In solidarity with victims of this cruel system, women with their babies have been protesting against the incarceration of pregnant women, and will do so again on 7 June outside the Ministry of Justice with a mass feed-in (“spoons, boobs and bottles”). They plan to sit and feed their children until the justice minister, Dominic Raab, comes out to speak with them. They have also organised a petition, which can be found here.

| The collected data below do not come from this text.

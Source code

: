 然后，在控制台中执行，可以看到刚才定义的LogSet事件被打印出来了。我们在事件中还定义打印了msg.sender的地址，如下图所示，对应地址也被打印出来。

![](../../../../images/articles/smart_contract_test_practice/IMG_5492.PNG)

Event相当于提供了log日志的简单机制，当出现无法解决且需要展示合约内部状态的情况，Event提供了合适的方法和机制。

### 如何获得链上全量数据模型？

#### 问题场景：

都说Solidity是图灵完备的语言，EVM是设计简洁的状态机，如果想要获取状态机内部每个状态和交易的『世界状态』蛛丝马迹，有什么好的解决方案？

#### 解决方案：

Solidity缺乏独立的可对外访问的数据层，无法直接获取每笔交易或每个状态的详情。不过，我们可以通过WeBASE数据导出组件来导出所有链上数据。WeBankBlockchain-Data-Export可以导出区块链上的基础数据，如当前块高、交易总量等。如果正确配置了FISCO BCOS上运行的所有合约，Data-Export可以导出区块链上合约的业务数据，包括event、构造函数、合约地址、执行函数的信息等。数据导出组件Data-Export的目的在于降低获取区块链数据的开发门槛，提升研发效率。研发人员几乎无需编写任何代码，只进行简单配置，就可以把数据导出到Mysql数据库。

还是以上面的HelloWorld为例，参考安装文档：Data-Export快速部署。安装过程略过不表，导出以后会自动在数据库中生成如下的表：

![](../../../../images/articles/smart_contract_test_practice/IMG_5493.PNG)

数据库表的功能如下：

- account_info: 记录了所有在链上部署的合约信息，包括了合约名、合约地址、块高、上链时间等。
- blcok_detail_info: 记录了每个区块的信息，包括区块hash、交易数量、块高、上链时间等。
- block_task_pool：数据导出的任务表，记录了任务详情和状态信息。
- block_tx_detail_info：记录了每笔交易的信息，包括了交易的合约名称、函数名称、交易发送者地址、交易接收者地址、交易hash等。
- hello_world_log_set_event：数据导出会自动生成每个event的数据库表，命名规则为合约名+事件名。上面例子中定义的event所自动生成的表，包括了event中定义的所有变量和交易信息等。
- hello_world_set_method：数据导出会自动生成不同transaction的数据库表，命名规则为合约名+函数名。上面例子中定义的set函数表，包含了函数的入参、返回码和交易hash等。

As a newborn over 30 years ago, I shared a postnatal ward with a baby who was born to a mother incarcerated at Holloway and supervised by prison guards. My own mother remembers it often. We have both long wondered what happened to that mum and that baby, all those years ago, and where they are now. How cruelly they must have been treated. And for what?
What’s working:
For a poetic perspective on parenthood, I recommend the work of Jack Underwood, whose collection A Year in the New Life and book Not Even This are essential reading for new parents grappling with global uncertainty, though never without a sense of humour. See his poem Fifteen Babies in My Garden: “We were just talking about the ruinous/and beautiful ways we’re going to break/your dumb old heart and totally fuck/your life up”.
What’s not:
I wrote previously of playing the Adagietto in Mahler’s Fifth to my baby in the womb. Now that the child is here, this piece has the pleasing result of sending him off to sleep almost instantly. Unfortunately, it is only 10 or so minutes long.